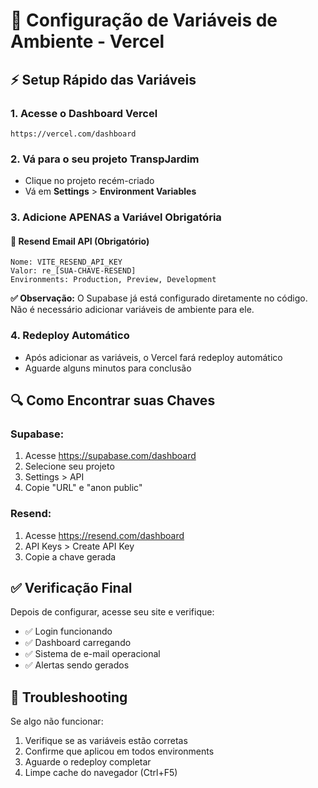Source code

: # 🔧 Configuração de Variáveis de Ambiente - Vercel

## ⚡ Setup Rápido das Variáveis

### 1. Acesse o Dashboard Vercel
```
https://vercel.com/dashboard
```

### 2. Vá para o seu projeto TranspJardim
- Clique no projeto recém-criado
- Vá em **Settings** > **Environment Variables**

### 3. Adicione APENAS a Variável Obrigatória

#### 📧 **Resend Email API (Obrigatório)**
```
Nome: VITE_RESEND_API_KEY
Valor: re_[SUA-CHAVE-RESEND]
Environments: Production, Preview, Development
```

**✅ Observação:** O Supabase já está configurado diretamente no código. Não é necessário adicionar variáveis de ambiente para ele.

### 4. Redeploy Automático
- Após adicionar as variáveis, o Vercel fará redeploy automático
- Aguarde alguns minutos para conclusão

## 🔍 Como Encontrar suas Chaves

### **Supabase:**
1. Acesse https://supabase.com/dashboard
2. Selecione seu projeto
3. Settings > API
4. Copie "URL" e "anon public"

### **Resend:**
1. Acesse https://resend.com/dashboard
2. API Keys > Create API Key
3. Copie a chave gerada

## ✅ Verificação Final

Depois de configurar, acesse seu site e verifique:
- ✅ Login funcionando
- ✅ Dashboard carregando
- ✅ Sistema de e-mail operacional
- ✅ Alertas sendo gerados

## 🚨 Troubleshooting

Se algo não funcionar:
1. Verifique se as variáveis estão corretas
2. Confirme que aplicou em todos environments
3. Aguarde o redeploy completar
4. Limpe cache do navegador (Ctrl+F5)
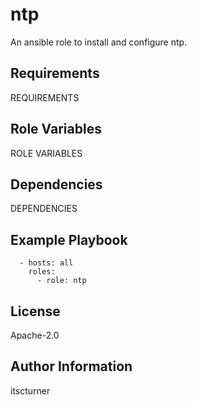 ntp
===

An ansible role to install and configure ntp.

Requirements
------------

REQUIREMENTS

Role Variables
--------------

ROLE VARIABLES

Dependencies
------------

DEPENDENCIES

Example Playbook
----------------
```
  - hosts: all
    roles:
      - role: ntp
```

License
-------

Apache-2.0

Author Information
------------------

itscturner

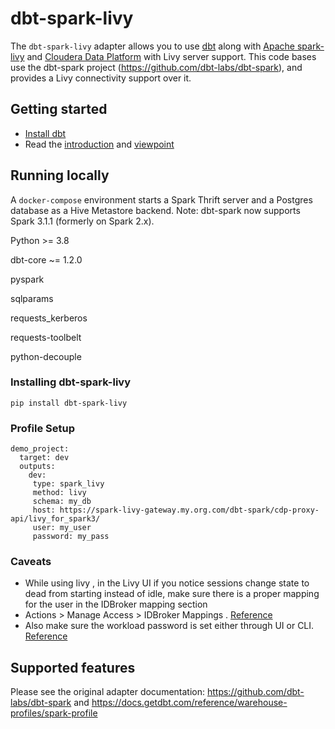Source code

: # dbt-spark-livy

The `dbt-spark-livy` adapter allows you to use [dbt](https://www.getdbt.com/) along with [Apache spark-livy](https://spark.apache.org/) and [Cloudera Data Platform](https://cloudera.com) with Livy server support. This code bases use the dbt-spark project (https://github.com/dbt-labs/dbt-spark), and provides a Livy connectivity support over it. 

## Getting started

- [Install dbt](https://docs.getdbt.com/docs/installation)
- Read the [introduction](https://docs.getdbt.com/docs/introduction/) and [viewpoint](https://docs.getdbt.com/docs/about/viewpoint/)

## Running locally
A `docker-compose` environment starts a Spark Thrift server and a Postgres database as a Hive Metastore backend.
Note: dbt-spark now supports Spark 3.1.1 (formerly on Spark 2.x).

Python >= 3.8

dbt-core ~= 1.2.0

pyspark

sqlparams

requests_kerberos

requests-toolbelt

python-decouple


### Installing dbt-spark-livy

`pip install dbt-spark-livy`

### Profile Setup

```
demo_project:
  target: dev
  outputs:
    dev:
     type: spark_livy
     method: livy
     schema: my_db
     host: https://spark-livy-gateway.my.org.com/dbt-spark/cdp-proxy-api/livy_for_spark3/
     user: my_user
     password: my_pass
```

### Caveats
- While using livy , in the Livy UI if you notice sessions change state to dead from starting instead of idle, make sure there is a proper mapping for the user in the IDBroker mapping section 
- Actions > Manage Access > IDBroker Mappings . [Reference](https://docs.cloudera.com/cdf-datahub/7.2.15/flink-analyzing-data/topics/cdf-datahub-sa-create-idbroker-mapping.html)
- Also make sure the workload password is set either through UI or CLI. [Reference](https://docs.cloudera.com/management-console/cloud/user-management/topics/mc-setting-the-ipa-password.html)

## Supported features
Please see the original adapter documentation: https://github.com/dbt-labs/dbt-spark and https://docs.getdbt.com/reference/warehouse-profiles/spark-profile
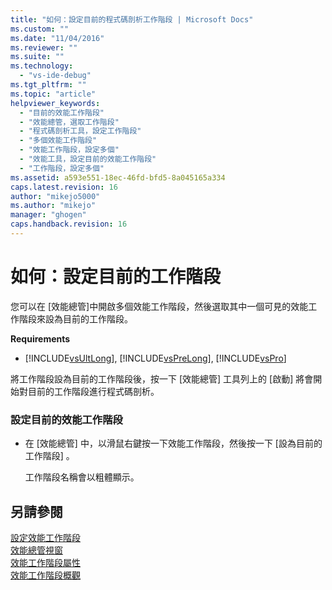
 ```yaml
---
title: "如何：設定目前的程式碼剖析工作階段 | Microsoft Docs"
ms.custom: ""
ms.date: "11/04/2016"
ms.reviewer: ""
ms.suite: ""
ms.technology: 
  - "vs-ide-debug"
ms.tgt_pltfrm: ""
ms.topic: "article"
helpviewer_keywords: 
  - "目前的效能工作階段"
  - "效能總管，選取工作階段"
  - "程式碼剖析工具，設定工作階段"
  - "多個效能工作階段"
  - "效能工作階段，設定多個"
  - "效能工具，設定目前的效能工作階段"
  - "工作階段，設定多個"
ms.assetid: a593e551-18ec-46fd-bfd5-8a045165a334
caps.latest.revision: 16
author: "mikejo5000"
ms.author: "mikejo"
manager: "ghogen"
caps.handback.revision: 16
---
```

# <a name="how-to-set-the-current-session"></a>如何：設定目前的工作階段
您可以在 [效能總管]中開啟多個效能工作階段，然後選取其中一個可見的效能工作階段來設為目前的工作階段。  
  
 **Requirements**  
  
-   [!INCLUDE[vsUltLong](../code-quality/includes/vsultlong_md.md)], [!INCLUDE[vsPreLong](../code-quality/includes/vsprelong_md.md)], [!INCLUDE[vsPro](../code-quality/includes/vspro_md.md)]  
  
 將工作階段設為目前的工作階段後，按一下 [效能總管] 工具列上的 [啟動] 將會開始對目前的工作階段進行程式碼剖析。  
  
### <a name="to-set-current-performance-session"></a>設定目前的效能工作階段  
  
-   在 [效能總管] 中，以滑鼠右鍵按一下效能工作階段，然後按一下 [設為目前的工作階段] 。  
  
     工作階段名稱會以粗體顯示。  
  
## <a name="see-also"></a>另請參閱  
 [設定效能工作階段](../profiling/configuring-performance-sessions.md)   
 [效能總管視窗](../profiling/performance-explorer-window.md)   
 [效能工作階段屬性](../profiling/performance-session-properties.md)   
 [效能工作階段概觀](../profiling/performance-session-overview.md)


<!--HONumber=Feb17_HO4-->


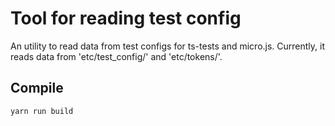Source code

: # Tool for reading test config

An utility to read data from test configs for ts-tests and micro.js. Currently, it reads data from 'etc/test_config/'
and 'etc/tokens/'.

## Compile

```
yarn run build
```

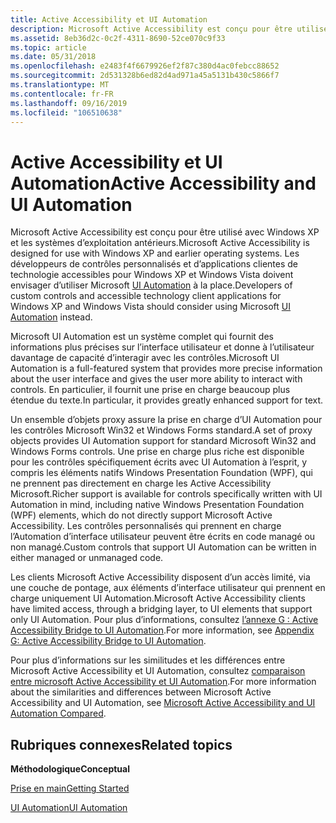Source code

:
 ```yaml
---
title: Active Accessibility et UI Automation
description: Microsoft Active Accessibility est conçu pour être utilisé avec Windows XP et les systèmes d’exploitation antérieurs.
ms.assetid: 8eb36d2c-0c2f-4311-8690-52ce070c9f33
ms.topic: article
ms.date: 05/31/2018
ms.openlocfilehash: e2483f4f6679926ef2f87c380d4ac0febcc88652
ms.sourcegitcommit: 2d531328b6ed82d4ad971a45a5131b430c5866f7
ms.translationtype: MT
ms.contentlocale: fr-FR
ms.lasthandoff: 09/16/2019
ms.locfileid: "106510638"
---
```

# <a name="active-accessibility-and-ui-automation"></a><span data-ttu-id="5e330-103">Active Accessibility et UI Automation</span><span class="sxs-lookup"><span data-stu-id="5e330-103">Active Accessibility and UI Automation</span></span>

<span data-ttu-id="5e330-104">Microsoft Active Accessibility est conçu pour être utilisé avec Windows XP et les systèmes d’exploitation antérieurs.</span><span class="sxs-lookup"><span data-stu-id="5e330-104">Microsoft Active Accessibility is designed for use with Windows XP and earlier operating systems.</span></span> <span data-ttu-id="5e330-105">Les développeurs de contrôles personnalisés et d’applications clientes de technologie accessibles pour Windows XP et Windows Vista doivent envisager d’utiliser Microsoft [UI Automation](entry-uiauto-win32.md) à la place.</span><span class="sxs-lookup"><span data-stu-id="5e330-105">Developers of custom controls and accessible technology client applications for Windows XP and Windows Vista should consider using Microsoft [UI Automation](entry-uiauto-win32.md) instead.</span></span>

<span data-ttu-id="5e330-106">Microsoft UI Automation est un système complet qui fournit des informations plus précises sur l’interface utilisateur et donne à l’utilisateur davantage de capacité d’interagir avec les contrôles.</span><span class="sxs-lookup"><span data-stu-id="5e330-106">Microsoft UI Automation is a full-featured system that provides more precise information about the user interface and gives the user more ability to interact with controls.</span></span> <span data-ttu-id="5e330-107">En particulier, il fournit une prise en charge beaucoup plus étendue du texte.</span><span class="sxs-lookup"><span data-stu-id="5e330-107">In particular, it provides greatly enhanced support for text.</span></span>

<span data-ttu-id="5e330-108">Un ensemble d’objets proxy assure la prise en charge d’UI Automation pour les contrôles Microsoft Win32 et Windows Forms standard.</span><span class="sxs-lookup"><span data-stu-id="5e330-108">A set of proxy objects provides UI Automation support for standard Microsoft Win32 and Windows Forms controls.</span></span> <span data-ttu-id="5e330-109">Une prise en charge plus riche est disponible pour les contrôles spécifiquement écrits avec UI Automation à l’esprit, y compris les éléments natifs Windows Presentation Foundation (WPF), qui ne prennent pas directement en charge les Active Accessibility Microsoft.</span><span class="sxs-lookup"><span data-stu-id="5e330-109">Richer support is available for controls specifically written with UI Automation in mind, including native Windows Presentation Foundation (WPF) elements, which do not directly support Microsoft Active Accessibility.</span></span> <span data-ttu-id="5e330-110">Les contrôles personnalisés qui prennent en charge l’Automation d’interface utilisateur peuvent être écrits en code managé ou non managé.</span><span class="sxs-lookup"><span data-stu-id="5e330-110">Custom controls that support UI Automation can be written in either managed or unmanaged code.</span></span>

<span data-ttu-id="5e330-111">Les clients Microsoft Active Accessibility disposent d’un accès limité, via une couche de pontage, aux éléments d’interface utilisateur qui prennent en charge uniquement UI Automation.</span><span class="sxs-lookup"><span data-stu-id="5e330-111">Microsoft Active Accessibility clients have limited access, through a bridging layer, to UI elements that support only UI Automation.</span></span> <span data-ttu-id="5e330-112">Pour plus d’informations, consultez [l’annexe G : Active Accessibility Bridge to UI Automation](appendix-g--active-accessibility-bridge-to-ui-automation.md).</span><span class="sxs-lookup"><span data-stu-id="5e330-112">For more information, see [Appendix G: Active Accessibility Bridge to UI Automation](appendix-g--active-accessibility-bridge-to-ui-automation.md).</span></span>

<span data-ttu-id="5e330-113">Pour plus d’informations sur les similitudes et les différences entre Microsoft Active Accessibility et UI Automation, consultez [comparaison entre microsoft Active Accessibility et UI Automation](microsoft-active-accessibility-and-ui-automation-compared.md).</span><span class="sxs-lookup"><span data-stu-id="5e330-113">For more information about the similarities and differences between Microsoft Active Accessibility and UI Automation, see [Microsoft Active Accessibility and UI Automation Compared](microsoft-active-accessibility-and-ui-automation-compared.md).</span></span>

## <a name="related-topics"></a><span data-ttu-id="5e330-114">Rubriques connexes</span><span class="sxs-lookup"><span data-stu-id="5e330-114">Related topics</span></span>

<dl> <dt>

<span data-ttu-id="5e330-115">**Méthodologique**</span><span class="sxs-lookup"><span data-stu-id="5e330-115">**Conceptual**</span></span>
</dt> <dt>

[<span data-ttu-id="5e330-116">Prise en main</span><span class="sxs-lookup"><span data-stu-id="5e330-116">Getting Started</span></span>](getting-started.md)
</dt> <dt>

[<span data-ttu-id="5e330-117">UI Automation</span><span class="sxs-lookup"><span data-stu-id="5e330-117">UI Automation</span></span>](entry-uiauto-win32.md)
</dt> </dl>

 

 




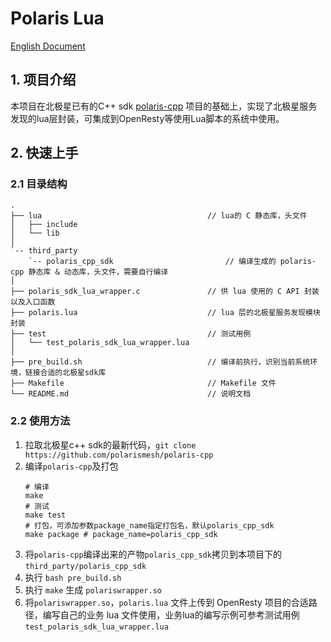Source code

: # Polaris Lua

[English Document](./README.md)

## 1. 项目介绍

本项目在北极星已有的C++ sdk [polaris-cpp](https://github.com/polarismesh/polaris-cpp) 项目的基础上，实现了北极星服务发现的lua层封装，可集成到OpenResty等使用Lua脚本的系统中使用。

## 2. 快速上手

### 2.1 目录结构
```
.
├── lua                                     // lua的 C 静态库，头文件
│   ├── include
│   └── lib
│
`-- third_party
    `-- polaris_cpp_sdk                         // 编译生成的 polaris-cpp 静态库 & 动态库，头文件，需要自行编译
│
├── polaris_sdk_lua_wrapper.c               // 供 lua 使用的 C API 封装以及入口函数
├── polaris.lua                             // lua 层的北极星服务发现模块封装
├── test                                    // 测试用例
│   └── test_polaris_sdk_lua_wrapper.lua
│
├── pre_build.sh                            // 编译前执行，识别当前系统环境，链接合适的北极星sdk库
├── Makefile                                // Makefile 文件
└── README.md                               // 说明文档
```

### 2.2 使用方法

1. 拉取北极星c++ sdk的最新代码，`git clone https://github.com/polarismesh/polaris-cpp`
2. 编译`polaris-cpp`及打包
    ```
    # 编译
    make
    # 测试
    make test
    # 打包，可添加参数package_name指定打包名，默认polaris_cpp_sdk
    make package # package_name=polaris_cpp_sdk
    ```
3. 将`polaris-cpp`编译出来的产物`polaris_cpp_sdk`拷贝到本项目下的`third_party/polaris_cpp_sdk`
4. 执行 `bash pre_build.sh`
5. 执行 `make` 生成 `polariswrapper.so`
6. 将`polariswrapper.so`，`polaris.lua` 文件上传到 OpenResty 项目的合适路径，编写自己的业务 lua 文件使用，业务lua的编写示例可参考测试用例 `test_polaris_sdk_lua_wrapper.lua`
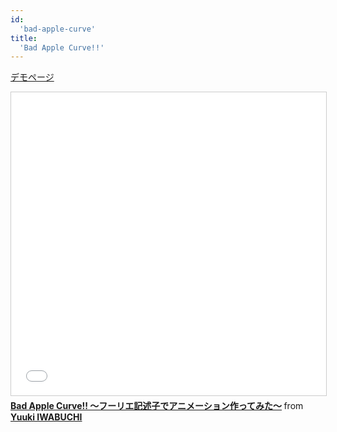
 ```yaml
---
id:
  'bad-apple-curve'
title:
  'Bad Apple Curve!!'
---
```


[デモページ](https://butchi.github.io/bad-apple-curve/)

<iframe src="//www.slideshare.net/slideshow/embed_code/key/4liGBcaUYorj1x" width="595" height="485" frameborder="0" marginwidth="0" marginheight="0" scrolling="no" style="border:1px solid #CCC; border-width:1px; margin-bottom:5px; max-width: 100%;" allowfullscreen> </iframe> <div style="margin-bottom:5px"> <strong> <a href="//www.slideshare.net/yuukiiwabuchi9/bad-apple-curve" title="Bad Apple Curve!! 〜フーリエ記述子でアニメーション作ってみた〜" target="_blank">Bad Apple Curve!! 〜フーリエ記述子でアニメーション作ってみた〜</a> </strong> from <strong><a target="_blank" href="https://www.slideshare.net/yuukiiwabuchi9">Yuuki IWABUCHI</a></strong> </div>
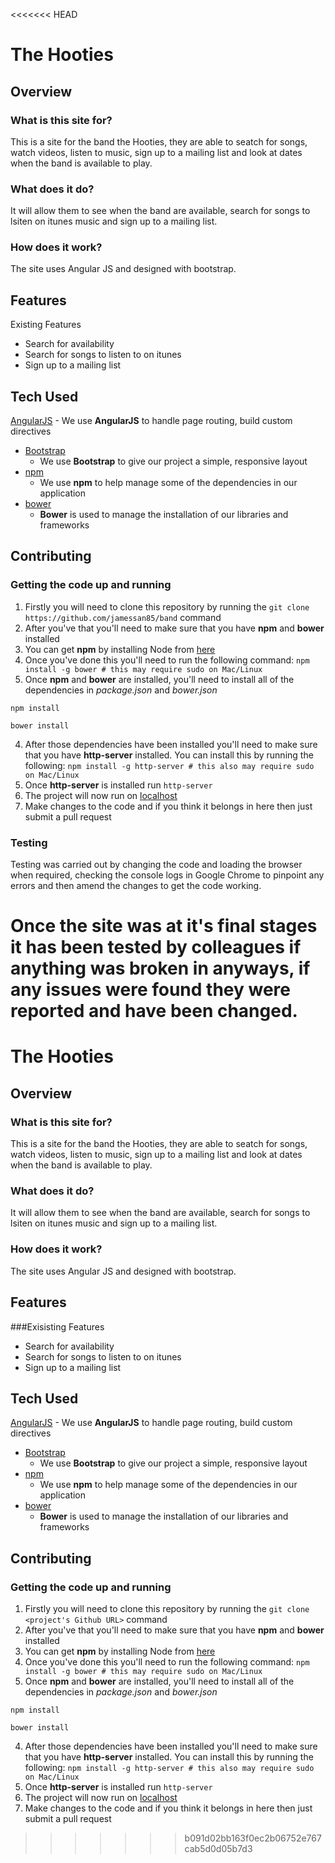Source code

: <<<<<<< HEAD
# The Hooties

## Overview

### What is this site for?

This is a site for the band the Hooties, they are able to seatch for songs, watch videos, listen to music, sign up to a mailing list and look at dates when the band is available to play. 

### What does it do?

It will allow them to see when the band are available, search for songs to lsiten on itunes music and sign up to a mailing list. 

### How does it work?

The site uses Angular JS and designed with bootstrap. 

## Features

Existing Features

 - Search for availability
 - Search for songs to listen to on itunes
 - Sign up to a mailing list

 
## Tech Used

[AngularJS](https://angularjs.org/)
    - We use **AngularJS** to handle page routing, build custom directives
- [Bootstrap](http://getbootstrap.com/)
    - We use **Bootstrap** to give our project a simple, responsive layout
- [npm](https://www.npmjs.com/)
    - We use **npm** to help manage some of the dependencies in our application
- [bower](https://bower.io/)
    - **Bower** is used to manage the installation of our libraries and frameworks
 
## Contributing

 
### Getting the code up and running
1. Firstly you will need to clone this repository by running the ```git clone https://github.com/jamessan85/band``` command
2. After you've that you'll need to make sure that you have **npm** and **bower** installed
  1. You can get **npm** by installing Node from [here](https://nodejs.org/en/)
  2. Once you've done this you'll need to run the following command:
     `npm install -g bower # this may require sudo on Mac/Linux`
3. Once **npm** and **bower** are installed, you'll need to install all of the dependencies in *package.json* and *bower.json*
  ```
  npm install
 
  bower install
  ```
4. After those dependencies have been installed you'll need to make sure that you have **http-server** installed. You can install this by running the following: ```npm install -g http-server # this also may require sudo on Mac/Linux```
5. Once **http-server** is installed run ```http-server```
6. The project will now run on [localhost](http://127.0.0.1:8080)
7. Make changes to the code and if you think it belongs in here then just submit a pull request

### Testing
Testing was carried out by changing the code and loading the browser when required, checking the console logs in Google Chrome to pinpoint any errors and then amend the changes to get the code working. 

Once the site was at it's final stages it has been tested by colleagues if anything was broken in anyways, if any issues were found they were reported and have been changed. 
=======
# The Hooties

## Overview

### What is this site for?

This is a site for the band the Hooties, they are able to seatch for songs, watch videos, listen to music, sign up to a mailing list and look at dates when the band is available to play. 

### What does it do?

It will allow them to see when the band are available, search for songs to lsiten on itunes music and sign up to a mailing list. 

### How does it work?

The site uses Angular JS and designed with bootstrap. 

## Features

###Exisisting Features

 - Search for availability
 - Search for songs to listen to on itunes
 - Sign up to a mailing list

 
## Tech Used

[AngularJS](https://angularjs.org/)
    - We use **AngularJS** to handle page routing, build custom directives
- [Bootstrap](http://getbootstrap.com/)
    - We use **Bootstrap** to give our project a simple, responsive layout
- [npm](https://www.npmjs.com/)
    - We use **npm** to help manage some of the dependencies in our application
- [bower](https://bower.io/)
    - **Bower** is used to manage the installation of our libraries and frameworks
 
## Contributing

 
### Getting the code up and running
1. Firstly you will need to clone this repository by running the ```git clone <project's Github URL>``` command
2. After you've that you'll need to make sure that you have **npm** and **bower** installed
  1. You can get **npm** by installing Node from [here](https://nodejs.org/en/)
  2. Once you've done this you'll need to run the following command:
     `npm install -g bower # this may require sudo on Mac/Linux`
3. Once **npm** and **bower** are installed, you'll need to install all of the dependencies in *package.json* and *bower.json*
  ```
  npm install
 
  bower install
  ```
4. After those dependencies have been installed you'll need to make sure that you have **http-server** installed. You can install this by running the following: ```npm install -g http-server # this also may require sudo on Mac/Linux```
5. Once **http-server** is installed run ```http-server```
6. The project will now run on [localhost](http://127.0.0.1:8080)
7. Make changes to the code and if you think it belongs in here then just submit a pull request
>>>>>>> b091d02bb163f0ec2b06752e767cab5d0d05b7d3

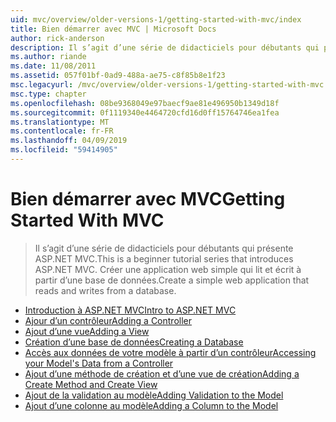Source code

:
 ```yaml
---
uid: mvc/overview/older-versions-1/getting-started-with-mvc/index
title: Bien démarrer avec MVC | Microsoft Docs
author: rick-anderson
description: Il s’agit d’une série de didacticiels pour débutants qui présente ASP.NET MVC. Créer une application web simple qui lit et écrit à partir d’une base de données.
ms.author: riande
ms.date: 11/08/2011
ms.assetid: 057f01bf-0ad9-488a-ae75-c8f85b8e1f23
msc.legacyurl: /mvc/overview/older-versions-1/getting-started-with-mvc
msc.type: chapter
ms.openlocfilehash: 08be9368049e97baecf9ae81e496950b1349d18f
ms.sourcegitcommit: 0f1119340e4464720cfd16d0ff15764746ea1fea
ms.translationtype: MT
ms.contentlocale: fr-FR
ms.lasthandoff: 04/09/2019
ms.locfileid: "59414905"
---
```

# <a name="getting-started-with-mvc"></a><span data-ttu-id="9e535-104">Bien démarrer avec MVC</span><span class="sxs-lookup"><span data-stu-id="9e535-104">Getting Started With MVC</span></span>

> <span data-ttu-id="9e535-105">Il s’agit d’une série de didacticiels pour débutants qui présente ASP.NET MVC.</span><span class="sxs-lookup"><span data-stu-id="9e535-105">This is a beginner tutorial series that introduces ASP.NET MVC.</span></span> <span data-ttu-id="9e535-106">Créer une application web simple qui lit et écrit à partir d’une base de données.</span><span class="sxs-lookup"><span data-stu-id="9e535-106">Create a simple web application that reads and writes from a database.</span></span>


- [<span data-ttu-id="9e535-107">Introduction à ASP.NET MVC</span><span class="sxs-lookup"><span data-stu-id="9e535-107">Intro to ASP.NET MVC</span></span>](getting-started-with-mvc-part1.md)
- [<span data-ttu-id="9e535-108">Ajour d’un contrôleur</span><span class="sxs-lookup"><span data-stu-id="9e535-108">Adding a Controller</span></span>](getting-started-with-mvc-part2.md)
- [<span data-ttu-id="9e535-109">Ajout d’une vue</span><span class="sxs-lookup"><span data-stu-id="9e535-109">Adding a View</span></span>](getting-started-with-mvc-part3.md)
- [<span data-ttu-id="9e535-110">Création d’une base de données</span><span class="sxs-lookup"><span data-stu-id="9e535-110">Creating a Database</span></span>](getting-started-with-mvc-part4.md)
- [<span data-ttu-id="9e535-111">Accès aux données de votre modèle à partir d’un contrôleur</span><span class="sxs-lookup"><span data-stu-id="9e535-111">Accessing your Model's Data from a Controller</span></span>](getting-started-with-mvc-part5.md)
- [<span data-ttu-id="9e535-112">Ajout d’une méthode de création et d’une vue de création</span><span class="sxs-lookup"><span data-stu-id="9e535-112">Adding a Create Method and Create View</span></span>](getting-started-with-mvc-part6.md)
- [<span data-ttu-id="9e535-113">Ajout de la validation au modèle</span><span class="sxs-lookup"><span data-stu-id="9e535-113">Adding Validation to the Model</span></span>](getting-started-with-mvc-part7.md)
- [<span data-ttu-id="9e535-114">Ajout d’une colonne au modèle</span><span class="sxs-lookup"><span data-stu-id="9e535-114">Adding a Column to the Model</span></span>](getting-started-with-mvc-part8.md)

## What is required
Leaving out the pictures, restate each line of the listing above verbatim, from the opening line to the line bearing "- [Install dbt](https://docs.getdbt.com/docs/installation)", inclusive, and no more.

## Written response
Source code

: # 🔧 Configuração de Variáveis de Ambiente - Vercel

## ⚡ Setup Rápido das Variáveis

### 1. Acesse o Dashboard Vercel
```
https://vercel.com/dashboard
```

### 2. Vá para o seu projeto TranspJardim
- Clique no projeto recém-criado
- Vá em **Settings** > **Environment Variables**

### 3. Adicione APENAS a Variável Obrigatória

#### 📧 **Resend Email API (Obrigatório)**
```
Nome: VITE_RESEND_API_KEY
Valor: re_[SUA-CHAVE-RESEND]
Environments: Production, Preview, Development
```

**✅ Observação:** O Supabase já está configurado diretamente no código. Não é necessário adicionar variáveis de ambiente para ele.

### 4. Redeploy Automático
- Após adicionar as variáveis, o Vercel fará redeploy automático
- Aguarde alguns minutos para conclusão

## 🔍 Como Encontrar suas Chaves

### **Supabase:**
1. Acesse https://supabase.com/dashboard
2. Selecione seu projeto
3. Settings > API
4. Copie "URL" e "anon public"

### **Resend:**
1. Acesse https://resend.com/dashboard
2. API Keys > Create API Key
3. Copie a chave gerada

## ✅ Verificação Final

Depois de configurar, acesse seu site e verifique:
- ✅ Login funcionando
- ✅ Dashboard carregando
- ✅ Sistema de e-mail operacional
- ✅ Alertas sendo gerados

## 🚨 Troubleshooting

Se algo não funcionar:
1. Verifique se as variáveis estão corretas
2. Confirme que aplicou em todos environments
3. Aguarde o redeploy completar
4. Limpe cache do navegador (Ctrl+F5)
 ntp
===

An ansible role to install and configure ntp.

Requirements
------------

REQUIREMENTS

Role Variables
--------------

ROLE VARIABLES

Dependencies
------------

DEPENDENCIES

Example Playbook
----------------
```
  - hosts: all
    roles:
      - role: ntp
```

License
-------

Apache-2.0

Author Information
------------------

itscturner

Source code

: # dbt-spark-livy

The `dbt-spark-livy` adapter allows you to use [dbt](https://www.getdbt.com/) along with [Apache spark-livy](https://spark.apache.org/) and [Cloudera Data Platform](https://cloudera.com) with Livy server support. This code bases use the dbt-spark project (https://github.com/dbt-labs/dbt-spark), and provides a Livy connectivity support over it. 

## Getting started

- [Install dbt](https://docs.getdbt.com/docs/installation)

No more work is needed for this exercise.